— EXERCISE INSTRUCTIONS —
Identify each line in the records below that contains the word "mapping", and copy it.

Stored data:
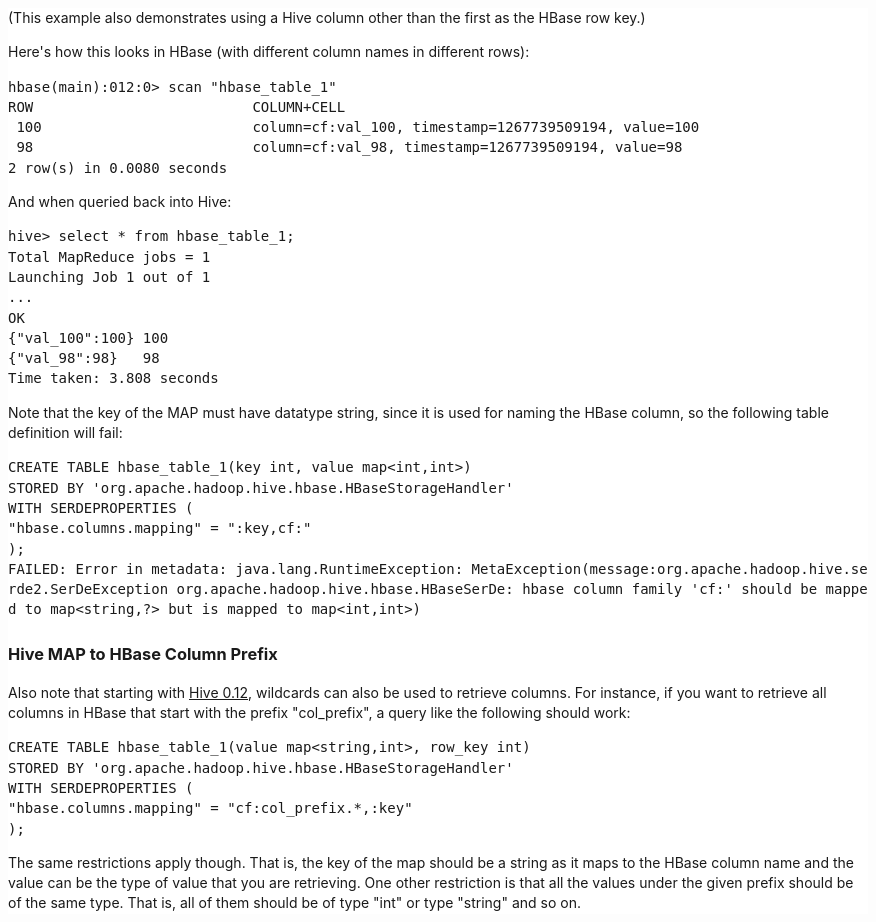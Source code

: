 <p>(This example also demonstrates using a Hive column other than the first as the HBase row key.)</p>

<p>Here's how this looks in HBase (with different column names in different rows):</p>

<pre>
hbase(main):012:0&gt; scan "hbase_table_1"
ROW                          COLUMN+CELL                                                                      
 100                         column=cf:val_100, timestamp=1267739509194, value=100                            
 98                          column=cf:val_98, timestamp=1267739509194, value=98                              
2 row(s) in 0.0080 seconds
</pre>

<p>And when queried back into Hive:</p>

<pre>
hive&gt; select * from hbase_table_1;
Total MapReduce jobs = 1
Launching Job 1 out of 1
...
OK
{"val_100":100}	100
{"val_98":98}	98
Time taken: 3.808 seconds
</pre>

<p>Note that the key of the MAP must have datatype string, since it is used for naming the HBase column, so the following table definition will fail:</p>

<pre>
CREATE TABLE hbase_table_1(key int, value map&lt;int,int&gt;) 
STORED BY 'org.apache.hadoop.hive.hbase.HBaseStorageHandler'
WITH SERDEPROPERTIES (
"hbase.columns.mapping" = ":key,cf:"
);
FAILED: Error in metadata: java.lang.RuntimeException: MetaException(message:org.apache.hadoop.hive.serde2.SerDeException org.apache.hadoop.hive.hbase.HBaseSerDe: hbase column family 'cf:' should be mapped to map&lt;string,?&gt; but is mapped to map&lt;int,int&gt;)
</pre>

<h3 id="HBaseIntegration-HiveMAPtoHBaseColumnPrefix">Hive MAP to HBase Column Prefix</h3>

<p>Also note that starting with <a href="https://issues.apache.org/jira/browse/HIVE-3725" rel="nofollow">Hive 0.12</a>, wildcards can also be used to retrieve columns. For instance, if you want to retrieve all columns in HBase that start with the prefix "col_prefix", a query like the following should work:</p>

<pre>
CREATE TABLE hbase_table_1(value map&lt;string,int&gt;, row_key int) 
STORED BY 'org.apache.hadoop.hive.hbase.HBaseStorageHandler'
WITH SERDEPROPERTIES (
"hbase.columns.mapping" = "cf:col_prefix.*,:key"
);
</pre>

<p>The same restrictions apply though. That is, the key of the map should be a string as it maps to the HBase column name and the value can be the type of value that you are retrieving. One other restriction is that all the values under the given prefix should be of the same type. That is, all of them should be of type "int" or type "string" and so on.</p>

— ANSWER FOR THE TASK —
"hbase.columns.mapping" = ":key,cf:"
"hbase.columns.mapping" = "cf:col_prefix.*,:key"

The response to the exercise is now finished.